Emblematica la prima performance che quasi “stona” con il resto dello spettacolo, ma quella di Salvatore Urzì è una scelta sapiente, dettata dalla notevole esperienza maturata nel mondo del teatro.
Sul palco tra i cubi colorati che animano la scenografia, un paio di scarpette rosse, poggiate sopra un cubo, unico elemento di ancoraggio che fa percepire sin da subito allo spettatore attento, l’episodio che di lì a poco gli attori Paolo Sipala e Rosaria Cassarino avrebbero portato sulla scena.
Un episodio di violenza come tanti, forse troppi al giorno d’oggi che riempiono pagine intere di quotidiani e non solo.

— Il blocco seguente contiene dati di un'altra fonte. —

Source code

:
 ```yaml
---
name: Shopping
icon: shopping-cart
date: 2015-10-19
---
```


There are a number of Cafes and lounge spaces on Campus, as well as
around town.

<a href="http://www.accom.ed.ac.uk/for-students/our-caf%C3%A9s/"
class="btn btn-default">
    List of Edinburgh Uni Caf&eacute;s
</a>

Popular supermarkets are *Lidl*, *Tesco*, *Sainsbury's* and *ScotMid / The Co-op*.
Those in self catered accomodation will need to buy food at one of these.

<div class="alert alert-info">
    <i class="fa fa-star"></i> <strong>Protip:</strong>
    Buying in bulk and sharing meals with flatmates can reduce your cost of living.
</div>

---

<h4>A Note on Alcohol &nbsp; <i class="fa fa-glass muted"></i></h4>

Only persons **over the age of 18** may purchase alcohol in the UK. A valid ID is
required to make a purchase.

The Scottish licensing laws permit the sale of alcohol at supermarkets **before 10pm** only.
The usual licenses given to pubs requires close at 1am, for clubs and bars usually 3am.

In questo caso il teatro, quale mezzo di comunicazione e strumento catartico ha un compito davvero importante: “far conoscere attraverso la finzione, la comicità e l’ironia” uno dei tanti drammi sociali che celano una realtà sempre più mostruosa.

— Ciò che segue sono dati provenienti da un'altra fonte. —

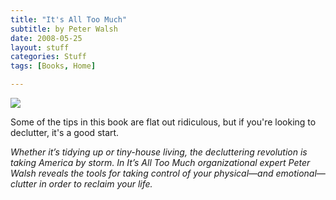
 ```yaml
---
title: "It's All Too Much"
subtitle: by Peter Walsh
date: 2008-05-25
layout: stuff
categories: Stuff
tags: [Books, Home]

---
```

<div class="iframe-left">
<a href="http://www.amazon.com/Its-All-Too-Much-Living-ebook/dp/B000N2HCP6/ref=as_li_ss_il?_encoding=UTF8&qid=1458768452&sr=1-1&linkCode=li3&tag=jimmlitt-20&linkId=5b3781649df85b30a2a1acdc46bd5d97" target="_blank"><img border="0" src="//ws-na.amazon-adsystem.com/widgets/q?_encoding=UTF8&ASIN=B000N2HCP6&Format=_SL250_&ID=AsinImage&MarketPlace=US&ServiceVersion=20070822&WS=1&tag=jimmlitt-20" ></a><img src="//ir-na.amazon-adsystem.com/e/ir?t=jimmlitt-20&l=li3&o=1&a=B000N2HCP6" width="1" height="1" border="0" alt="" style="border:none !important; margin:0px !important;" />
</div>

Some of the tips in this book are flat out ridiculous, but if you're looking to declutter, it's a good start.

_Whether it’s tidying up or tiny-house living, the decluttering revolution is taking America by storm. In It’s All Too Much organizational expert Peter Walsh reveals the tools for taking control of your physical—and emotional—clutter in order to reclaim your life._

Dopo questa piccola “parentesi” – suggellata da un lungo e caloroso applauso – che ha fatto sorridere, commuovere e soprattutto riflettere, lo spettacolo è entrato nel vivo: a turno gli attori hanno portato in scena sketch esilaranti e divertenti caratterizzati da equivoci, giochi parole e tanto humour, senza mai deludere le aspettative del numeroso pubblico presente.
In tutto 11 gli sketch intervallati da piccole scenette recitate dai ragazzi di “Casa Aylan” e “La Pineta”, i quali hanno mosso i “primi passi” su un palcoscenico teatrale, vincendo le emozioni e le difficoltà derivate da una lingua da poco acquisita.

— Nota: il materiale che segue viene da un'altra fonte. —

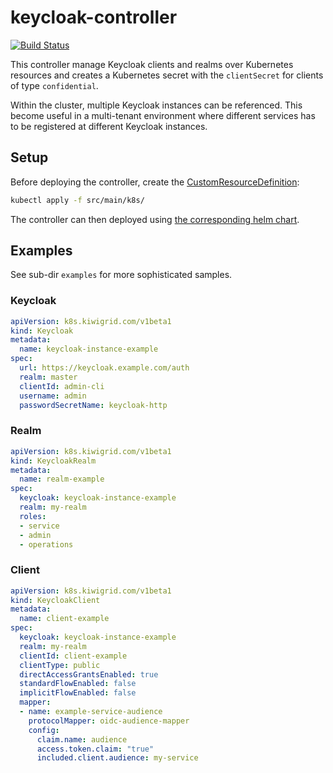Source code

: # keycloak-controller

[![Build Status](https://travis-ci.com/kiwigrid/keycloak-controller.svg?branch=master)](https://travis-ci.com/kiwigrid/keycloak-controller)

This controller manage Keycloak clients and realms over Kubernetes resources and creates a Kubernetes secret with 
the `clientSecret` for clients of type `confidential`.

Within the cluster, multiple Keycloak instances can be referenced. This become useful in a multi-tenant environment where different services
has to be registered at different Keycloak instances.
 
## Setup

Before deploying the controller, create the [CustomResourceDefinition](https://kubernetes.io/docs/tasks/access-kubernetes-api/custom-resources/custom-resource-definitions/):

```bash
kubectl apply -f src/main/k8s/
```
The controller can then deployed using [the corresponding helm chart](https://github.com/kiwigrid/helm-charts/tree/master/charts/keycloak-controller).

## Examples

See sub-dir `examples` for more sophisticated samples.

### Keycloak

```yaml
apiVersion: k8s.kiwigrid.com/v1beta1
kind: Keycloak
metadata:
  name: keycloak-instance-example
spec:
  url: https://keycloak.example.com/auth
  realm: master
  clientId: admin-cli
  username: admin
  passwordSecretName: keycloak-http
```

### Realm

```yaml
apiVersion: k8s.kiwigrid.com/v1beta1
kind: KeycloakRealm
metadata:
  name: realm-example
spec:
  keycloak: keycloak-instance-example
  realm: my-realm
  roles:
  - service
  - admin
  - operations
```

### Client

```yaml
apiVersion: k8s.kiwigrid.com/v1beta1
kind: KeycloakClient
metadata:
  name: client-example
spec:
  keycloak: keycloak-instance-example
  realm: my-realm
  clientId: client-example
  clientType: public
  directAccessGrantsEnabled: true
  standardFlowEnabled: false
  implicitFlowEnabled: false
  mapper:
  - name: example-service-audience
    protocolMapper: oidc-audience-mapper
    config:
      claim.name: audience
      access.token.claim: "true"
      included.client.audience: my-service
```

Come ogni “Cabaretteamus” che si rispetti, non poteva di certo mancare l’intermezzo musicale con un ospite d’eccezione: Lady Sophistycates, che con le sue perfomances ha portato il pubblico presente nel mondo colorato e gioioso del burlesque.
Degno di nota l’intermezzo musicale “African Suite”, spettacolo a percussioni eseguito dal M° Paolo Zocco accompagnato da Chiara Netti e i ragazzi della Cooperativa “La Pineta” e “Casa Aylan”.
Per concludere in bellezza lo spettacolo, il gran finale che ha visto sulla scena le “sorelle bandiera”, interpretate da Luigi Fidone, Paolo Sipala e Federico Gionfriddo, e la compagnia “Il Sipario” al completo.
Con il cast presente sul palco, formato dal regista Salvatore Urzì e dagli attori: Valeria Palmieri, Luigi Fidone, Paolo Sipala, Rosalba Veneziano, Rocco Lacanna, Federico Gionfriddo, Paolo Marcì, Lucia Sbriglio, Rosaria Cassarino, Chiara Netti, Franca Bordonaro, Maria Carmen Di Stefano, Salvatore Campailla, Ettore Signorelli, e dalle “new entry”: Laura Giselli, Aurora Lacanna, Oscar Amenta, Simona Guglielmino, Erich Lopes, Abdul, Moez, Akash, Houssam, Ilias, Hamadia, cala “Il Sipario” sull’esordio che inaugura la nuova stagione teatrale all’insegna della risata e della comicità.